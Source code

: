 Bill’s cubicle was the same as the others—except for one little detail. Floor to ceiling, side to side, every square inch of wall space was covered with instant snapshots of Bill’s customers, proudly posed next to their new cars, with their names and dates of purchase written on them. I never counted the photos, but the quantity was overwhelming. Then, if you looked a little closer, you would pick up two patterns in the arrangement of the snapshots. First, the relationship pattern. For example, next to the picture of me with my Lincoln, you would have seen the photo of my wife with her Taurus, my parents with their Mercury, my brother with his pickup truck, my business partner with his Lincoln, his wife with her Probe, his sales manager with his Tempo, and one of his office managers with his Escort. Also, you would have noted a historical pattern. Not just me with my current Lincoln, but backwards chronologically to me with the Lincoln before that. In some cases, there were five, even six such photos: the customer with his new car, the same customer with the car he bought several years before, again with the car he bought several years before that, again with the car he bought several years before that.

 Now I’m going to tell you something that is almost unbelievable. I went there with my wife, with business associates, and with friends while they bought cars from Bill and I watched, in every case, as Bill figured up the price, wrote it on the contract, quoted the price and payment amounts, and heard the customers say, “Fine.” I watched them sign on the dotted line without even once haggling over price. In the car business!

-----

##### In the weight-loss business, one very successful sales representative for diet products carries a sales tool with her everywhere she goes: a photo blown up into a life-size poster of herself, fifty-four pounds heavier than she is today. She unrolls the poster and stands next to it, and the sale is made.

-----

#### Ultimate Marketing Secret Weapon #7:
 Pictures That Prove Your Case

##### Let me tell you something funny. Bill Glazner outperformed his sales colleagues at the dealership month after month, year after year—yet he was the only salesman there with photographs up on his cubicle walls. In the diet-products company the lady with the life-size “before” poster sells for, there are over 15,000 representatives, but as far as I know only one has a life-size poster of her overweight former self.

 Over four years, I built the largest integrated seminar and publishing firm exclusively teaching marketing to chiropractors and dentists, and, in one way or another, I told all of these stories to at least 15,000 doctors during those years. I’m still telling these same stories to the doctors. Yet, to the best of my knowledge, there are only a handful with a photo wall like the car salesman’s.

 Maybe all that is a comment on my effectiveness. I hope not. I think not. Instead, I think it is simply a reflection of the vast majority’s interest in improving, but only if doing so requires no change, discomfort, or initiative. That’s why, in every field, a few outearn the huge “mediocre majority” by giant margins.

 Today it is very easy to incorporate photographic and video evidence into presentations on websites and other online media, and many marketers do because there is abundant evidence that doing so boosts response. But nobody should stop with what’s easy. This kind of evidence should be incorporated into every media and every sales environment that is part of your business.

EXERCISE => Return each line of the material above that holds the string "doing".

PROBLEM SOLUTION =>
 Maybe all that is a comment on my effectiveness. I hope not. I think not. Instead, I think it is simply a reflection of the vast majority’s interest in improving, but only if doing so requires no change, discomfort, or initiative. That’s why, in every field, a few outearn the huge “mediocre majority” by giant margins.
 Today it is very easy to incorporate photographic and video evidence into presentations on websites and other online media, and many marketers do because there is abundant evidence that doing so boosts response. But nobody should stop with what’s easy. This kind of evidence should be incorporated into every media and every sales environment that is part of your business.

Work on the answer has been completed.